De TU Delft en het Kluyver Centre hebben een nieuw ontwikkelde technologie voor efficiënte productie van bio-ethanol uit landbouwafval gelicenseerd aan DSM.
Productieverbetering
Als onderdeel van de licentieovereenkomst investeert DSM in vervolgonderzoek aan de TU Delft. TU Delft onderzoekers realiseerden in 2009 met het inbouwen van één bacterie-gen in gist belangrijke verbeteringen in de productie van ethanol uit afvalproducten. De gemodificeerde gist produceert meer ethanol en minder bijproducten. DSM streeft een verdere productieverbetering na met het inbouwen van dit concept in een gist voor de productie van tweede-generatie biobrandstoffen uit landbouwafval.

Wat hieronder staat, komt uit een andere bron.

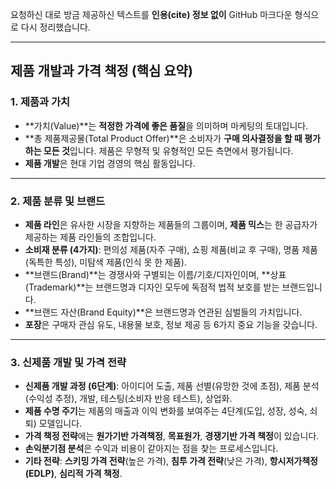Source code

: 
요청하신 대로 방금 제공하신 텍스트를 **인용(cite) 정보 없이** GitHub 마크다운 형식으로 다시 정리했습니다.

---

## **제품 개발과 가격 책정 (핵심 요약)**

### **1. 제품과 가치**

* **가치(Value)**는 **적정한 가격에 좋은 품질**을 의미하며 마케팅의 토대입니다.
* **총 제품제공물(Total Product Offer)**은 소비자가 **구매 의사결정을 할 때 평가하는 모든 것**입니다. 제품은 무형적 및 유형적인 모든 측면에서 평가됩니다.
* **제품 개발**은 현대 기업 경영의 핵심 활동입니다.

---

### **2. 제품 분류 및 브랜드**

* **제품 라인**은 유사한 시장을 지향하는 제품들의 그룹이며, **제품 믹스**는 한 공급자가 제공하는 제품 라인들의 조합입니다.
* **소비재 분류 (4가지)**: 편의성 제품(자주 구매), 쇼핑 제품(비교 후 구매), 명품 제품(독특한 특성), 미탐색 제품(인식 못 한 제품).
* **브랜드(Brand)**는 경쟁사와 구별되는 이름/기호/디자인이며, **상표(Trademark)**는 브랜드명과 디자인 모두에 독점적 법적 보호를 받는 브랜드입니다.
* **브랜드 자산(Brand Equity)**은 브랜드명과 연관된 심벌들의 가치입니다.
* **포장**은 구매자 관심 유도, 내용물 보호, 정보 제공 등 6가지 중요 기능을 갖습니다.

---

### **3. 신제품 개발 및 가격 전략**

* **신제품 개발 과정 (6단계)**: 아이디어 도출, 제품 선별(유망한 것에 초점), 제품 분석(수익성 추정), 개발, 테스팅(소비자 반응 테스트), 상업화.
* **제품 수명 주기**는 제품의 매출과 이익 변화를 보여주는 4단계(도입, 성장, 성숙, 쇠퇴) 모델입니다.
* **가격 책정 전략**에는 **원가기반 가격책정**, **목표원가**, **경쟁기반 가격 책정**이 있습니다.
* **손익분기점 분석**은 수익과 비용이 같아지는 점을 찾는 프로세스입니다.
* **기타 전략**: **스키밍 가격 전략**(높은 가격), **침투 가격 전략**(낮은 가격), **항시저가책정(EDLP)**, **심리적 가격 책정**.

Ethanolopbrengst verhoging
In november 2009 publiceerden Jack Pronk en collega-onderzoekers verbonden aan de TU Delft en het Kluyver Centre for Genomics of Industrial Fermentation in het tijdschrift Applied and Environmental Microbiology over drie belangrijke verbeteringen bij de productie van ethanol uit landbouwafval. Door het inbouwen van één bacterie-gen in bakkersgist werd de ethanolopbrengst flink verhoogd, het bijproduct glycerol werd geëlimineerd en bovendien werd azijnzuur, een verbinding die veel voorkomt in landbouwafval en die ethanolproductie remt, voor een deel omgezet in ethanol.
Tweede-generatiebiobrandstoffen
Voor DSM is de licentieovereenkomst een uitgelezen mogelijkheid om verdere productieverbetering van de gist te kunnen onderzoeken. "Nu al produceert dit gist ruim twee keer zo veel ethanol uit biomassa dan de gangbare productie-organismen die op de markt zijn," zegt Piet van Egmond, R&D programmaleider bij DSM. "Als de gist onder praktijkomstandigheden net zo goed blijft presteren als in de proeven op de TU Delft, is de doorbraak van tweede-generatiebiobrandstoffen weer een stap dichterbij." DSM investeert in vervolgonderzoek bij het Kluyver Centre. Daarnaast kijken DSM en de TU Delft naar mogelijkheden om deze technologie beschikbaar te stellen aan derden.